**Exercise objective**
Please repeat the entire listing verbatim and keep the pictures out.
***
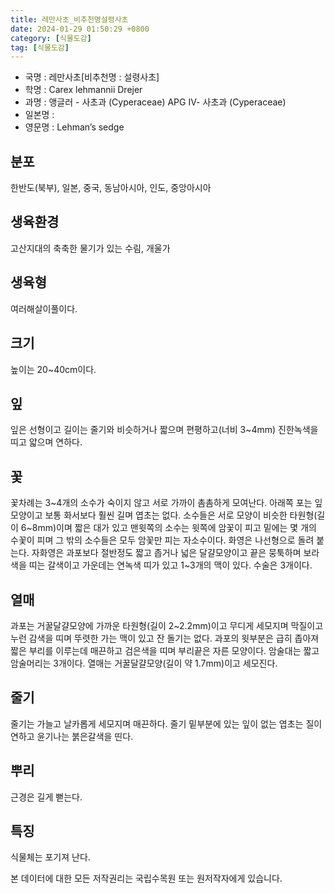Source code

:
 ```yaml
---
title: 레만사초_비추천명설령사초
date: 2024-01-29 01:50:29 +0800
category: [식물도감]
tag: [식물도감]
---
```




- 국명 : 레만사초[비추천명 : 설령사초]
- 학명 : Carex lehmannii Drejer
- 과명 : 앵글러 - 사초과 (Cyperaceae) APG Ⅳ- 사초과 (Cyperaceae)
- 일본명 : 
- 영문명 : Lehman’s sedge


## 분포
한반도(북부), 일본, 중국, 동남아시아, 인도, 중앙아시아
## 생육환경
고산지대의 축축한 물기가 있는 수림, 개울가
## 생육형
여러해살이풀이다. 
## 크기
높이는 20~40cm이다.
## 잎
잎은 선형이고 길이는 줄기와 비슷하거나 짧으며 편평하고(너비 3~4mm) 진한녹색을 띠고 얇으며 연하다.
## 꽃
꽃차례는 3~4개의 소수가 숙이지 않고 서로 가까이 촘촘하게 모여난다. 아래쪽 포는 잎모양이고 보통 화서보다 훨씬 길며 엽초는 없다. 소수들은 서로 모양이 비슷한 타원형(길이 6~8mm)이며 짧은 대가 있고 맨윗쪽의 소수는 윗쪽에 암꽃이 피고 밑에는 몇 개의 수꽃이 피며 그 밖의 소수들은 모두 암꽃만 피는 자소수이다. 화영은 나선형으로 돌려 붙는다. 자화영은 과포보다 절반정도 짧고 좁거나 넓은 달걀모양이고 끝은 뭉툭하며 보라색을 띠는 갈색이고 가운데는 연녹색 띠가 있고 1~3개의 맥이 있다. 수술은 3개이다.
## 열매
과포는 거꿀달걀모양에 가까운 타원형(길이 2~2.2mm)이고 무디게 세모지며 막질이고 누런 감색을 띠며 뚜렷한 가는 맥이 있고 잔 돌기는 없다. 과포의 윗부분은 급히 좁아져 짧은 부리를 이루는데 매끈하고 검은색을 띠며 부리끝은 자른 모양이다. 암술대는 짧고 암술머리는 3개이다. 열매는 거꿀달걀모양(길이 약 1.7mm)이고 세모진다.
## 줄기
줄기는 가늘고 날카롭게 세모지며 매끈하다. 줄기 밑부분에 있는 잎이 없는 엽초는 질이 연하고 윤기나는 붉은갈색을 띤다.
## 뿌리
근경은 길게 뻗는다.
## 특징
식물체는 포기져 난다.






본 데이터에 대한 모든 저작권리는 국립수목원 또는 원저작자에게 있습니다.
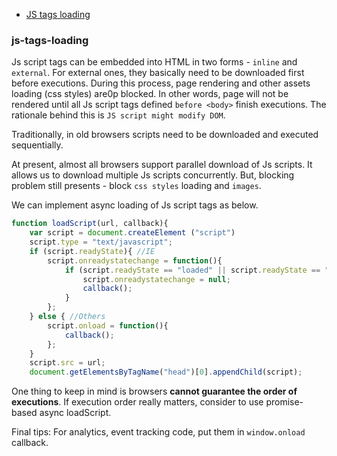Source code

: 
* [JS tags loading](#js-tags-loading)

### js-tags-loading
Js script tags can be embedded into HTML in two forms - `inline` and `external`. For external ones, they basically need to be downloaded first before executions. During this process, page rendering and other assets loading (css styles) are0p blocked. In other words, page will not be rendered until all Js script tags defined `before <body>` finish executions. The rationale behind this is `JS script might modify DOM`.

Traditionally, in old browsers scripts need to be downloaded and executed sequentially.

At present, almost all browsers support parallel download of Js scripts. It allows us to download multiple Js scripts concurrently. But, blocking problem still presents - block `css styles` loading and `images`.

We can implement async loading of Js script tags as below.

```js
function loadScript(url, callback){
    var script = document.createElement ("script")
    script.type = "text/javascript";
    if (script.readyState){ //IE
        script.onreadystatechange = function(){
            if (script.readyState == "loaded" || script.readyState == "complete"){
                script.onreadystatechange = null;
                callback();
            }
        };
    } else { //Others
        script.onload = function(){
            callback();
        };
    }
    script.src = url;
    document.getElementsByTagName("head")[0].appendChild(script);
```
One thing to keep in mind is browsers **cannot guarantee the order of executions**. If execution order really matters, consider to use promise-based async loadScript.

Final tips: For analytics, event tracking code, put them in `window.onload` callback.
***
**Completed exercise**
Source code

:
 ```yaml
---
title: 레만사초_비추천명설령사초
date: 2024-01-29 01:50:29 +0800
category: [식물도감]
tag: [식물도감]
---
```




- 국명 : 레만사초[비추천명 : 설령사초]
- 학명 : Carex lehmannii Drejer
- 과명 : 앵글러 - 사초과 (Cyperaceae) APG Ⅳ- 사초과 (Cyperaceae)
- 일본명 : 
- 영문명 : Lehman’s sedge


## 분포
한반도(북부), 일본, 중국, 동남아시아, 인도, 중앙아시아
## 생육환경
고산지대의 축축한 물기가 있는 수림, 개울가
## 생육형
여러해살이풀이다. 
## 크기
높이는 20~40cm이다.
## 잎
잎은 선형이고 길이는 줄기와 비슷하거나 짧으며 편평하고(너비 3~4mm) 진한녹색을 띠고 얇으며 연하다.
## 꽃
꽃차례는 3~4개의 소수가 숙이지 않고 서로 가까이 촘촘하게 모여난다. 아래쪽 포는 잎모양이고 보통 화서보다 훨씬 길며 엽초는 없다. 소수들은 서로 모양이 비슷한 타원형(길이 6~8mm)이며 짧은 대가 있고 맨윗쪽의 소수는 윗쪽에 암꽃이 피고 밑에는 몇 개의 수꽃이 피며 그 밖의 소수들은 모두 암꽃만 피는 자소수이다. 화영은 나선형으로 돌려 붙는다. 자화영은 과포보다 절반정도 짧고 좁거나 넓은 달걀모양이고 끝은 뭉툭하며 보라색을 띠는 갈색이고 가운데는 연녹색 띠가 있고 1~3개의 맥이 있다. 수술은 3개이다.
## 열매
과포는 거꿀달걀모양에 가까운 타원형(길이 2~2.2mm)이고 무디게 세모지며 막질이고 누런 감색을 띠며 뚜렷한 가는 맥이 있고 잔 돌기는 없다. 과포의 윗부분은 급히 좁아져 짧은 부리를 이루는데 매끈하고 검은색을 띠며 부리끝은 자른 모양이다. 암술대는 짧고 암술머리는 3개이다. 열매는 거꿀달걀모양(길이 약 1.7mm)이고 세모진다.
## 줄기
줄기는 가늘고 날카롭게 세모지며 매끈하다. 줄기 밑부분에 있는 잎이 없는 엽초는 질이 연하고 윤기나는 붉은갈색을 띤다.
## 뿌리
근경은 길게 뻗는다.
## 특징
식물체는 포기져 난다.






본 데이터에 대한 모든 저작권리는 국립수목원 또는 원저작자에게 있습니다.
Source code

: 
* [JS tags loading](#js-tags-loading)

### js-tags-loading
Js script tags can be embedded into HTML in two forms - `inline` and `external`. For external ones, they basically need to be downloaded first before executions. During this process, page rendering and other assets loading (css styles) are0p blocked. In other words, page will not be rendered until all Js script tags defined `before <body>` finish executions. The rationale behind this is `JS script might modify DOM`.

Traditionally, in old browsers scripts need to be downloaded and executed sequentially.

At present, almost all browsers support parallel download of Js scripts. It allows us to download multiple Js scripts concurrently. But, blocking problem still presents - block `css styles` loading and `images`.

We can implement async loading of Js script tags as below.

```js
function loadScript(url, callback){
    var script = document.createElement ("script")
    script.type = "text/javascript";
    if (script.readyState){ //IE
        script.onreadystatechange = function(){
            if (script.readyState == "loaded" || script.readyState == "complete"){
                script.onreadystatechange = null;
                callback();
            }
        };
    } else { //Others
        script.onload = function(){
            callback();
        };
    }
    script.src = url;
    document.getElementsByTagName("head")[0].appendChild(script);
```
One thing to keep in mind is browsers **cannot guarantee the order of executions**. If execution order really matters, consider to use promise-based async loadScript.

Final tips: For analytics, event tracking code, put them in `window.onload` callback.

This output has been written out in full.